H.B. 250 provides that on and after June 1, 2019 (H.B. 239 lists July 1, 2019), a remote retailer that lacks physical presence in the state must register to collect tax if, in the previous or current calendar year, the retailer has:
Cumulative gross receipts from sales delivered into Idaho that exceed $100,000
Under both bills, marketplace facilitators will be required to register with the state and collect, report, and pay state sales and use taxes on any retail sales facilitated by the marketplace provider. Marketplace providers without physical presence in Idaho must register once the combined total of its own sales and any sales it facilitates on behalf of its sellers exceed the $100,000 threshold. (H.B. 250, as introduced in the Idaho House of Representatives on March 7, 2019 and H.B. 239, as introduced in the Idaho House of Representatives on March 5, 2019)
Posted on March 12, 2019

I don't see any mention of counting individual transactions which should exempt most CCL sellers if it's a $100,000 threshold.
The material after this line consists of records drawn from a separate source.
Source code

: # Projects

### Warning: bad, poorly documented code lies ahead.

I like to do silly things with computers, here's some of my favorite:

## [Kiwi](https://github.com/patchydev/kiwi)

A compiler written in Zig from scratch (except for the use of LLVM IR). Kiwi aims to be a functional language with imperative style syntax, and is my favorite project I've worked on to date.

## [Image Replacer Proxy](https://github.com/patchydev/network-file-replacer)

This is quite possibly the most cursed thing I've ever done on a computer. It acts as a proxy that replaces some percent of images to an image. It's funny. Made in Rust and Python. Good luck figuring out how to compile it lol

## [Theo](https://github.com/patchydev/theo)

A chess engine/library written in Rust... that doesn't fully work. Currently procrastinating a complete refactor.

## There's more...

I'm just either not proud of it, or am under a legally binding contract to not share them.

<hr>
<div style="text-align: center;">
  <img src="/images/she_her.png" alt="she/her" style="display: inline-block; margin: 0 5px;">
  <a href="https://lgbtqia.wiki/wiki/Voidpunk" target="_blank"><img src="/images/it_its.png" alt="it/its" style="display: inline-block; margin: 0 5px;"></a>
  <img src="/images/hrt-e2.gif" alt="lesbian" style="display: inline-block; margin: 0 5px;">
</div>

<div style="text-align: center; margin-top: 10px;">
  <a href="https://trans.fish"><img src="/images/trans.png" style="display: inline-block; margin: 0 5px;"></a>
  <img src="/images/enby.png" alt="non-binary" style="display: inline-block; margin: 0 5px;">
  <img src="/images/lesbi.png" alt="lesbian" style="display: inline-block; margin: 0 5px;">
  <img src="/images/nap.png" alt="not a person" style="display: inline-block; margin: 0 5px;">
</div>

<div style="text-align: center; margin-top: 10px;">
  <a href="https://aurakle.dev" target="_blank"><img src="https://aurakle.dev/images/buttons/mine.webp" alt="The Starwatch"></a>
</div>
The facilitators inclusion provision of HB 239 may or may not apply to CCL directly depending on the final wording and thresholds and their interprtations. As many as 20 states appear to be trying to put in Facilitator provisions at this time according to
Quote:
This month, Idaho – one of the last holdouts to join every other state with a sales tax – proposed economic nexus legislation. The Idaho legislation also includes marketplace nexus provisions, which is in line with the biggest 2019 sales tax trend across the states: new requirements for marketplace facilitators. More than 20 states are currently considering marketplace facilitator measures. We'll continue to keep you updated as legislation moves forward!

Those are quotes from the Sales tax Institutes e-mail updates.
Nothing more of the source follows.